***** Input records *****

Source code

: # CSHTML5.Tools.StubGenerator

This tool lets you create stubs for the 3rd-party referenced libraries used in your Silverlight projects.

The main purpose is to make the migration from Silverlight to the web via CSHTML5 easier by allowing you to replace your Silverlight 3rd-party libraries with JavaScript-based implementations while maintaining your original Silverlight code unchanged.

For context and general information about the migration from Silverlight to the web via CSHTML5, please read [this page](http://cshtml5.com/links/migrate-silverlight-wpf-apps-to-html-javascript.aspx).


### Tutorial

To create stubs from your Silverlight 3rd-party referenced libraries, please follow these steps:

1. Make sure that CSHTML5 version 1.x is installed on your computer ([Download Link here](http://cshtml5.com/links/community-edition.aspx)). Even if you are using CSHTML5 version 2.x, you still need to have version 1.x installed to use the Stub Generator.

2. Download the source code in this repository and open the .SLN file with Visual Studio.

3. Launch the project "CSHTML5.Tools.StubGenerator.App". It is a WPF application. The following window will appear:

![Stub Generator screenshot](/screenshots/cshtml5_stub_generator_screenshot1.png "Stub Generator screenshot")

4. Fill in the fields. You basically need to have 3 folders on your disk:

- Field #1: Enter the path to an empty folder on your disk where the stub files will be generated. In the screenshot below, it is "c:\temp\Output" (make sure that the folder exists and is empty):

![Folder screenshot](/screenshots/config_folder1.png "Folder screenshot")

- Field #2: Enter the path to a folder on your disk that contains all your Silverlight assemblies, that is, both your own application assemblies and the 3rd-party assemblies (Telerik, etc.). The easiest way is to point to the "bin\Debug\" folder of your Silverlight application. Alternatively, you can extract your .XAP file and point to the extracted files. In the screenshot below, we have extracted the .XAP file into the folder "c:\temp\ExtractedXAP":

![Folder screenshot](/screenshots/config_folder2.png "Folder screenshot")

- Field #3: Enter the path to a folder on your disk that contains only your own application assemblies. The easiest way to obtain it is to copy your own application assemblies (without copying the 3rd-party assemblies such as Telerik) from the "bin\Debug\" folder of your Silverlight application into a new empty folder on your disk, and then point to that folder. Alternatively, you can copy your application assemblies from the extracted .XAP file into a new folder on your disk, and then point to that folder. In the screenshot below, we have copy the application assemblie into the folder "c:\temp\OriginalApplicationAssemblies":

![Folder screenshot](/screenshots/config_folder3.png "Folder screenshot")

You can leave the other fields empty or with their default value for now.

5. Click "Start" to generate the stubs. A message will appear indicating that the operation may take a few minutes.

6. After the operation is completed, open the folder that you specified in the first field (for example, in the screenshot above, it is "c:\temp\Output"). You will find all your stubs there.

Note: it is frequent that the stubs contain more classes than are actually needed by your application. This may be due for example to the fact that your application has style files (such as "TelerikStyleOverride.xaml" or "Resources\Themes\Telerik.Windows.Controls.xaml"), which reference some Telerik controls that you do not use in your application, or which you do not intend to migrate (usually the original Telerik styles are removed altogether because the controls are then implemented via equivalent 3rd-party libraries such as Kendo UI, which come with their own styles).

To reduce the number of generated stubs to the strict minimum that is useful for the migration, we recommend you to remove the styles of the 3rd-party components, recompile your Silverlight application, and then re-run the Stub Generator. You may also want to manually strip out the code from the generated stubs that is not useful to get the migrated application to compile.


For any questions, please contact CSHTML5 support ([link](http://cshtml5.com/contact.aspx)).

*****
***** Input records *****

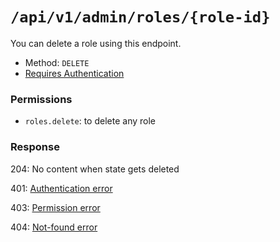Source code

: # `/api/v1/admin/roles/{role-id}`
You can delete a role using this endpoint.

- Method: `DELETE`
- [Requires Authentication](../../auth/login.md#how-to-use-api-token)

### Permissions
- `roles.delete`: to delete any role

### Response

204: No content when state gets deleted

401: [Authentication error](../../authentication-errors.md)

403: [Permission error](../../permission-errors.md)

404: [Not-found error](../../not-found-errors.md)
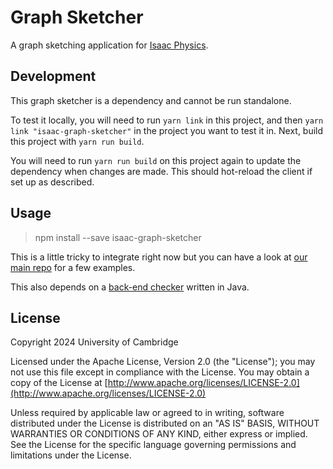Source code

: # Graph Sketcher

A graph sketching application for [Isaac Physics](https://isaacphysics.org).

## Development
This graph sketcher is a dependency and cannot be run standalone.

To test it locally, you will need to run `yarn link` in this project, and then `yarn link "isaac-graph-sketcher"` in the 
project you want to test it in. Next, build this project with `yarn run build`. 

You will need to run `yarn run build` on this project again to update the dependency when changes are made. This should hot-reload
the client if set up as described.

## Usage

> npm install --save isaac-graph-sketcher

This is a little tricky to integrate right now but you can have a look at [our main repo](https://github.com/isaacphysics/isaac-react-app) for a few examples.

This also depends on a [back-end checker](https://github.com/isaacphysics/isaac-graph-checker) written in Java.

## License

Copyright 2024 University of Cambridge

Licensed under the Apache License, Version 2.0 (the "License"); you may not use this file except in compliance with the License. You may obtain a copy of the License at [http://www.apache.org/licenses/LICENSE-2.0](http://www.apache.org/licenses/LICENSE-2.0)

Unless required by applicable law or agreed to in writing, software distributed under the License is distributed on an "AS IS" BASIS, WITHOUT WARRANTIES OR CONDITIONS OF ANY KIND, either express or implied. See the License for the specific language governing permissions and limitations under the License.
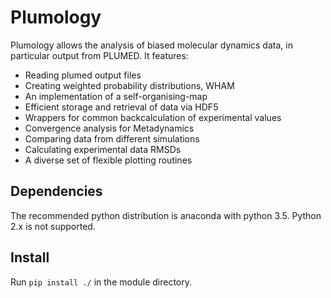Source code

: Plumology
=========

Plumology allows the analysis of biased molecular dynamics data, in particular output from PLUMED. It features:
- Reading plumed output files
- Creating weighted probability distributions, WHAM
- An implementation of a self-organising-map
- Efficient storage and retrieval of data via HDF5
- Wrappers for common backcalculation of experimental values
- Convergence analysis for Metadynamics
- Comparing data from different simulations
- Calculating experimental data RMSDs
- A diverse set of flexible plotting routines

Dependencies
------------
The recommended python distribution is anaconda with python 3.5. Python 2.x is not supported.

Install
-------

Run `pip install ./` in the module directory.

*****
***** Input records *****

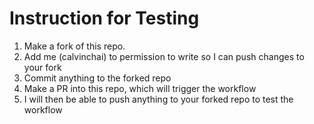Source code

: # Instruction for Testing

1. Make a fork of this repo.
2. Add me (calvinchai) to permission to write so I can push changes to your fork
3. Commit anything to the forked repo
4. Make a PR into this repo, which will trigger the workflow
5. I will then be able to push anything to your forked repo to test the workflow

*****

### Activity
What are the lines above, starting at the one with "The main purpose" and ending at the one with "For context and"? Give them again exactly, and only them.

### Your solution
The main purpose is to make the migration from Silverlight to the web via CSHTML5 easier by allowing you to replace your Silverlight 3rd-party libraries with JavaScript-based implementations while maintaining your original Silverlight code unchanged.

For context and general information about the migration from Silverlight to the web via CSHTML5, please read [this page](http://cshtml5.com/links/migrate-silverlight-wpf-apps-to-html-javascript.aspx).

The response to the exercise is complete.